Cover crop cocktails: Harnessing diversity to enhance nitrogen retention in agroecosystems

Project Overview

Project Type: Graduate Student
Funds awarded in 2011: $14,998.00
Projected End Date: 12/31/2013
Grant Recipient: Pennsylvania State University
Region: Northeast
State: Pennsylvania
Graduate Student:
Faculty Advisor:
Dr. Jason Kaye
Pennsylvania State University

Annual Reports


  • Agronomic: corn


  • Crop Production: catch crops, cover crops, crop rotation, nutrient cycling, tissue analysis
  • Education and Training: demonstration, extension, networking, workshop
  • Production Systems: agroecosystems
  • Soil Management: nutrient mineralization, organic matter, soil analysis, soil chemistry, soil microbiology, soil quality/health

    Proposal abstract:

    Nitrogen loss from agroecosystems is a leading to contributor to non-point source pollution in the northeastern United States and an inefficiency that increases agricultural production costs. Cover cropping is an effective and widely promoted strategy that increases N retention to counter these negative impacts of production. In recent years, a growing number of farmers have expressed interest in the use of cover crop “cocktails” (species mixtures), though little research-based information is available on the management or ecosystem functions of mixtures. Mixtures are a promising strategy to augment N retention provided by cover crops, as plant diversity typically leads to increased productivity, and, consequently, increased N uptake. Further, a nascent understanding of linkages between aboveground diversity and belowground processes indicates that mixtures may also boost belowground activities that lead to increased N retention by soil microbes. We will conduct a field experiment to assess the impact of cover crop mixtures on N retention in both above- and below-ground biomass. The experiment will be designed to also evaluate how species number and the inclusion of functionally and temporally complementary species in a mix influence N dynamics, information that will assist farmers in selecting the “right mix.” This research dovetails with the goals of the SARE Pennsylvania State Program, and collaboration with PA-SARE will support timely and effective communication of results to extension and farmer audiences. Cover crop mixtures have the potential to support multiple ecosystem functions, and this project will contribute to our understanding of this underutilized approach to enhancing agroecosystem sustainability.

    Project objectives from proposal:

    The purpose of this project is to assess the potential of diverse cover crop mixtures to increase N retention in agroecosystems. To accomplish this, we will establish a two-year experiment at the Penn State agricultural research station with the following objectives:

    Objective 1: To quantify the effect of cover crop mixtures on the quantity of N in aboveground cover crop biomass. Expected outcome 1: We hypothesize that increased diversity will lead to increased uptake of soil N by non-leguminous cover crop species and an overall increase in aboveground biomass N.

    Objective 2: To assess the effects of cover crop mixtures on microbial N uptake. Expected outcome 2: We hypothesize that increased aboveground diversity will increase soil microbial biomass and activity and, therefore, microbial N assimilation during the cover crop growing season.
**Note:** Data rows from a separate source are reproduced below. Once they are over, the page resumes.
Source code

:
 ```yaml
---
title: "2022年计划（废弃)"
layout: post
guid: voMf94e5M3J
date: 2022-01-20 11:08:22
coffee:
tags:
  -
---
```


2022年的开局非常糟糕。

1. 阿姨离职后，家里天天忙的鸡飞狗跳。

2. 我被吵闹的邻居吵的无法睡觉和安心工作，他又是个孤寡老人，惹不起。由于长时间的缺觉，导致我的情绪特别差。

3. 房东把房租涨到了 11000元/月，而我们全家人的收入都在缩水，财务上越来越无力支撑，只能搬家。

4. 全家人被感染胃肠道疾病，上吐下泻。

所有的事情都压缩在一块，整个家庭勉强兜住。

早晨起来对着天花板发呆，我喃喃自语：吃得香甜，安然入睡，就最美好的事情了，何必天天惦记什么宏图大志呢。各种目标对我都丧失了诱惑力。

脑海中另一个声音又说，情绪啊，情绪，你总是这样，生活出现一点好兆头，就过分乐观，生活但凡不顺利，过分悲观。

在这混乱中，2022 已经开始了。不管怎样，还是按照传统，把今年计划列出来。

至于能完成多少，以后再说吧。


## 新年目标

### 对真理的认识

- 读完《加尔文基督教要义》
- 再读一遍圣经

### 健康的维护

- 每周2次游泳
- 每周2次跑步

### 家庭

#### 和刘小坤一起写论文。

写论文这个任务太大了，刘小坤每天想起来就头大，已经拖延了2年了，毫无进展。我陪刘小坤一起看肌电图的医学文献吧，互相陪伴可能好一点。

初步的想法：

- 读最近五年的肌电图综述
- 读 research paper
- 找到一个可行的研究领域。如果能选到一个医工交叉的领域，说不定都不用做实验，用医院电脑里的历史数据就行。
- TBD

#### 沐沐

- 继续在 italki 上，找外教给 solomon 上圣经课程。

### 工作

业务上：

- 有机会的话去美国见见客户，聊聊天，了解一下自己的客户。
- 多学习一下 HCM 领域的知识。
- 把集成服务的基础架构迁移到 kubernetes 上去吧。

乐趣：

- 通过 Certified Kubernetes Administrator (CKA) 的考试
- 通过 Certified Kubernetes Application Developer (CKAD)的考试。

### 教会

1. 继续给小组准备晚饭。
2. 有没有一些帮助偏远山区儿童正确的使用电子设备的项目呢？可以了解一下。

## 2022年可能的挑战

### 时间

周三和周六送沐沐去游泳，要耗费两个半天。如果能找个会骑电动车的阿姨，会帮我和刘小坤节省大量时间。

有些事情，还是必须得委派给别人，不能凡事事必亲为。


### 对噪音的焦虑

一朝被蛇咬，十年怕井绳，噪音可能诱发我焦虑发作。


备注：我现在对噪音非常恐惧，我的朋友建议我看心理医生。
    Objective 3: To measure the effects of cover crop mixtures on nitrate leaching during the cover crop season. Expected outcome 3: We hypothesize that increased aboveground diversity will reduce the amount of nitrate leached through the soil profile during the cover crop growing season.

    Objective 4: To determine the effect of cover crop mixtures on nitrogen supply to a subsequent cash crop. Expected outcome 4: We hypothesize that increased aboveground diversity will lead to an increase in N available to a subsequent cash crop.

    Objective 5: To increase understanding of the mechanisms through which diversity influences N retention and supply in order to assist farmers in choosing species for cover crop mixtures. Expected outcome 5a: We hypothesize that increasing the number of species present in a cover crop stand will positively impact cover crop N content, microbial uptake, nitrate leaching, and N supply, but that effect size will diminish as the number of species increases (richness mechanism). Expected outcome 5b: We hypothesize that mixing species that perform different N functions (N-fixing versus N-scavenging) will lead to higher quantities of N in aboveground cover crop biomass, greater N uptake by N-scavengers, and reduced nitrate leaching than mixtures with only one N functional group (N functional diversity mechanism). Expected outcome 5c: We hypothesize that the greatest effects of increased diversity on cover crop biomass N, microbial N assimilation, nitrate leaching, and N supply will be observed in cover crop mixtures that include species exhibiting temporal complementarity (winter kill versus winter hardy; temporal complementarity mechanism).

    Any opinions, findings, conclusions, or recommendations expressed in this publication are those of the author(s) and do not necessarily reflect the view of the U.S. Department of Agriculture or SARE.